::: SUPPLIED RECORDS
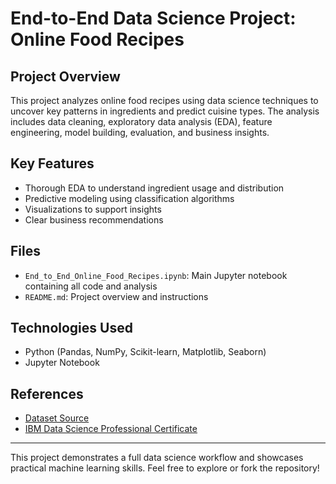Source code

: #  End-to-End Data Science Project: Online Food Recipes

##  Project Overview

This project analyzes online food recipes using data science techniques to uncover key patterns in ingredients and predict cuisine types. The analysis includes data cleaning, exploratory data analysis (EDA), feature engineering, model building, evaluation, and business insights.

##  Key Features

- Thorough EDA to understand ingredient usage and distribution
- Predictive modeling using classification algorithms
- Visualizations to support insights
- Clear business recommendations

##  Files

- `End_to_End_Online_Food_Recipes.ipynb`: Main Jupyter notebook containing all code and analysis
- `README.md`: Project overview and instructions

##  Technologies Used

- Python (Pandas, NumPy, Scikit-learn, Matplotlib, Seaborn)
- Jupyter Notebook

##  References

- [Dataset Source](https://cf-courses-data.s3.us.cloud-object-storage.appdomain.cloud/IBMDeveloperSkillsNetwork-DS0103EN-SkillsNetwork/labs/Module%202/recipes.csv)
- [IBM Data Science Professional Certificate](https://www.coursera.org/professional-certificates/ibm-data-science)

---

This project demonstrates a full data science workflow and showcases practical machine learning skills. Feel free to explore or fork the repository!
::::::
_AIM OF THE TASK_:
Pictures are to be left out; everything else in the entries is reproduced verbatim.

_RESULT OF THIS EXERCISE_:
Source code

: #  End-to-End Data Science Project: Online Food Recipes

##  Project Overview

This project analyzes online food recipes using data science techniques to uncover key patterns in ingredients and predict cuisine types. The analysis includes data cleaning, exploratory data analysis (EDA), feature engineering, model building, evaluation, and business insights.

##  Key Features

- Thorough EDA to understand ingredient usage and distribution
- Predictive modeling using classification algorithms
- Visualizations to support insights
- Clear business recommendations

##  Files

- `End_to_End_Online_Food_Recipes.ipynb`: Main Jupyter notebook containing all code and analysis
- `README.md`: Project overview and instructions

##  Technologies Used

- Python (Pandas, NumPy, Scikit-learn, Matplotlib, Seaborn)
- Jupyter Notebook

##  References

- [Dataset Source](https://cf-courses-data.s3.us.cloud-object-storage.appdomain.cloud/IBMDeveloperSkillsNetwork-DS0103EN-SkillsNetwork/labs/Module%202/recipes.csv)
- [IBM Data Science Professional Certificate](https://www.coursera.org/professional-certificates/ibm-data-science)

---

This project demonstrates a full data science workflow and showcases practical machine learning skills. Feel free to explore or fork the repository!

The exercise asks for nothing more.